Your answer should be every line with the word "change", copied from the data below.
BEGIN MATERIAL PROVIDED
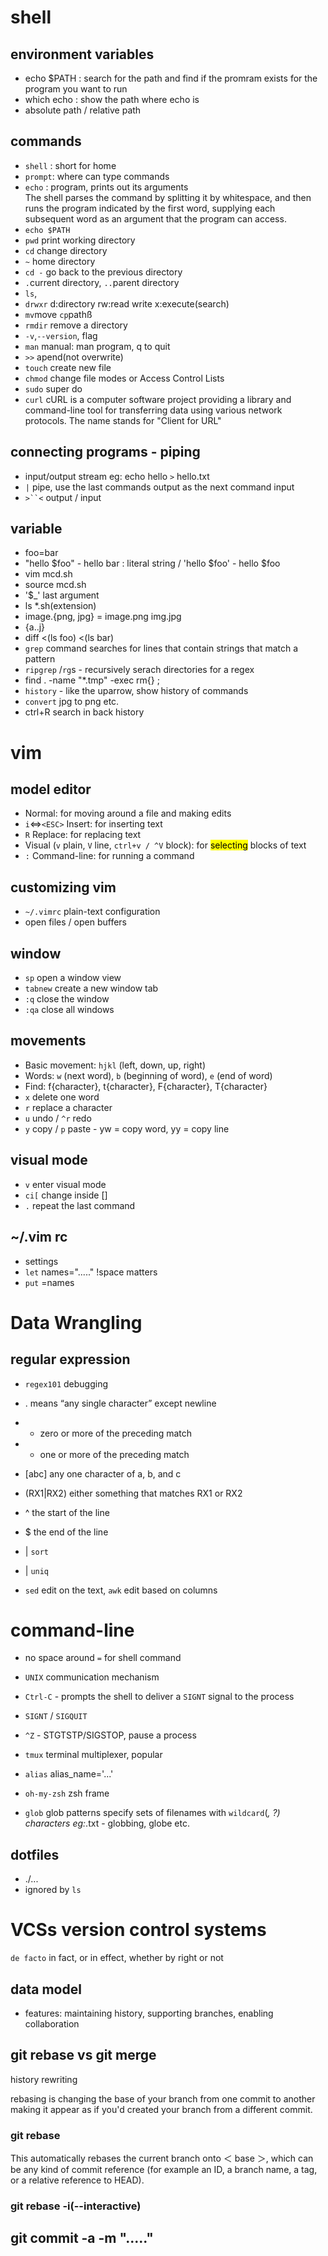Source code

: # shell
## environment variables
- echo $PATH : search for the path and find if the promram exists for the program you want to run
- which echo : show the path where echo is
- absolute path / relative path

## commands
- `shell` : short for home
- `prompt`: where can type commands
- `echo` : program, prints out its arguments  
The shell parses the command by splitting it by whitespace, and then runs the program indicated by the first word, supplying each subsequent word as an argument that the program can access.
- `echo $PATH`
- `pwd` print working directory
- `cd` change directory
- `~` home directory
- `cd -` go back to the previous directory
- `.`current directory, `..`parent directory
- `ls`, 
- `drwxr` d:directory rw:read write x:execute(search)
- `mv`move `cp`pathß
- `rmdir` remove a directory
- `-v`,`--version`, flag
- `man` manual: man program, q to quit
- `>>` apend(not overwrite)
- `touch` create new file
- `chmod` change file modes or Access Control Lists
- `sudo` super do
- `curl` cURL is a computer software project providing a library and command-line tool for transferring data using various network protocols. The name stands for "Client for URL"

## connecting programs - piping
- input/output stream
eg: echo hello `>` hello.txt
- `|` pipe, use the last commands output as the next command input
- `>``<` output / input

## variable
- foo=bar
- "hello $foo" - hello bar : literal string / 'hello $foo' - hello $foo
- vim mcd.sh
- source mcd.sh
- '$_' last argument
- ls *.sh(extension)
- image.{png, jpg} = image.png img.jpg
- {a..j}
- diff <(ls foo) <(ls bar)
- `grep` command searches for lines that contain strings that match a pattern
- `ripgrep` /`rg`s - recursively serach directories for a regex
- find . -name "*.tmp" -exec rm{} \;
- `history` - like the uparrow, show history of commands
- `convert` jpg to png etc.
- ctrl+R search in back history


# vim
## model editor
- Normal: for moving around a file and making edits
- `i`<=>`<ESC>` Insert: for inserting text
- `R` Replace: for replacing text
-  Visual (`v` plain, `V` line, `ctrl+v / ^V` block): for <mark>selecting</mark> blocks of text
- `:` Command-line: for running a command

## customizing vim
- `~/.vimrc` plain-text configuration
- open files / open buffers

## window
- `sp` open a window view
- `tabnew` create a new window tab
- `:q` close the window
- `:qa` close all windows

## movements
- Basic movement: `hjkl` (left, down, up, right)
- Words: `w` (next word), `b` (beginning of word), `e` (end of word)
- Find: f{character}, t{character}, F{character}, T{character}
- `x` delete one word
- `r` replace a character
- `u` undo / `^r` redo
- `y` copy / `p` paste - yw = copy word, yy = copy line

## visual mode
- `v` enter visual mode
- `ci[` change inside []
- `.` repeat the last command

## ~/.vim  rc
- settings
- `let` names="....." !space matters
- `put` =names

# Data Wrangling
## regular expression
- `regex101` debugging
- . means “any single character” except newline
- * zero or more of the preceding match
- + one or more of the preceding match
- [abc] any one character of a, b, and c
- (RX1|RX2) either something that matches RX1 or RX2
- ^ the start of the line
- $ the end of the line

- | `sort` 
- | `uniq`
- `sed` edit on the text, `awk` edit based on columns


# command-line
- no space around `=` for shell command
- `UNIX` communication mechanism
- `Ctrl-C` - prompts the shell to deliver a `SIGNT` signal to the process
- `SIGNT` / `SIGQUIT`
- `^Z` - STGTSTP/SIGSTOP, pause a process
- `tmux` terminal multiplexer, popular
- `alias` alias_name='...' 
- `oh-my-zsh` zsh frame

- `glob` glob patterns specify sets of filenames with `wildcard`(*, ?) characters eg:*.txt - globbing, globe etc.

## dotfiles
- ./...
- ignored by `ls`


# VCSs version control systems
`de facto` in fact, or in effect, whether by right or not

## data model
- features: maintaining history, supporting branches, enabling collaboration



## git rebase vs git merge

history rewriting

rebasing is changing the base of your branch from one commit to another making it appear as if you'd created your branch from a different commit.

### git rebase <base>

This automatically rebases the current branch onto ＜ base ＞, which can be any kind of commit reference (for example an ID, a branch name, a tag, or a relative reference to HEAD).

### git rebase -i(--interactive) <base>

## git commit -a -m "....."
END MATERIAL PROVIDED
### ANSWER SECTION
- `cd` change directory
- `chmod` change file modes or Access Control Lists
- `ci[` change inside []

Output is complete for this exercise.